Greg Garland was the featured speaker at a Bartlesville Regional Chamber of Commerce forum held Aug. 16 at City Church in Bartlesville..
Garland has led the Houston-based company for its five years of existence, building on the legacy of Phillips Petroleum Co., founded 100 years ago in Bartlesville.
“We want to be a viable, vibrant part of the communities that we live and work, and we encourage employees to give back,” Garland said in an interview with the EE following the forum. “We don’t just want to but money into the community, but we also want to but sweat equity in.”
Garland said the 2,100 Phillips 66 employees in Bartlesville are invested in helping kids read and advancing science, technology, engineering and math (STEM) skills because the company is strong believers is those endeavours.

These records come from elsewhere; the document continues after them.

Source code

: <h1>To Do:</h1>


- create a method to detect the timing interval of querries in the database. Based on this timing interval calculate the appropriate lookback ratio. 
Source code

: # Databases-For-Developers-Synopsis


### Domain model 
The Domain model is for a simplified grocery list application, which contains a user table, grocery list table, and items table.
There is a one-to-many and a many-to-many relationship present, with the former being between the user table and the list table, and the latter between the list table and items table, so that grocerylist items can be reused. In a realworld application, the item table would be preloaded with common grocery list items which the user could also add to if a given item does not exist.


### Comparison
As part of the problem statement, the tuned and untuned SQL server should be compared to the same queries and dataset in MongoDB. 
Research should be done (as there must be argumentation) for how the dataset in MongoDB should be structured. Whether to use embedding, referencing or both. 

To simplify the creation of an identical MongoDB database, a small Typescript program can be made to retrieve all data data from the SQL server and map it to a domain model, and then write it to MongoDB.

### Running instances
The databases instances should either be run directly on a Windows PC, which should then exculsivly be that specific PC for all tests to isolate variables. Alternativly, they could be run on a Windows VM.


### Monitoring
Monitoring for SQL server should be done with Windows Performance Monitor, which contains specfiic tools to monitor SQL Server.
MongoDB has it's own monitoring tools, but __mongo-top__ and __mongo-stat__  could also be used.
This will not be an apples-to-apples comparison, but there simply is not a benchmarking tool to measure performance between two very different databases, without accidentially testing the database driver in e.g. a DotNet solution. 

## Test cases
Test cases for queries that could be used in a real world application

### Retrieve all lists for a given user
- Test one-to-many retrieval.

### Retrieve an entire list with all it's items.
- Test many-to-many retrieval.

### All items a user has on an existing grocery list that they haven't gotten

One major contribution that Phillips 66 placed in the Bartlesville community is a 2015 $1.7 million donation to establish STEM education and innovation labs in Bartlesville Public Schools.
“One of the things we do is we have corporate initiatives that we support and if you are an employee that wants to help in that initiative, we fully support that,” Garland said. “We even give paid time throughout the year for our employees to take time away from the office to support these initiatives. It’s just incredible how our employees and retirees continue to invest themselves in the community.”
Garland said that commitment underscores Phillips 66’s value to give back to the community.
Merl Lindstrom, Phillips 66 vice president of technology, joined Garland in showing the support the company has to Bartlesville’s operations. Lindstrom is based at the Phillips 66 Research Center in west Bartlesville.
The company and it’s partner, Chevron Phillips Chemical, have made millions of dollars in infrastructure and research investments to make sure both CPChem and Phillips 66 are ready for the future.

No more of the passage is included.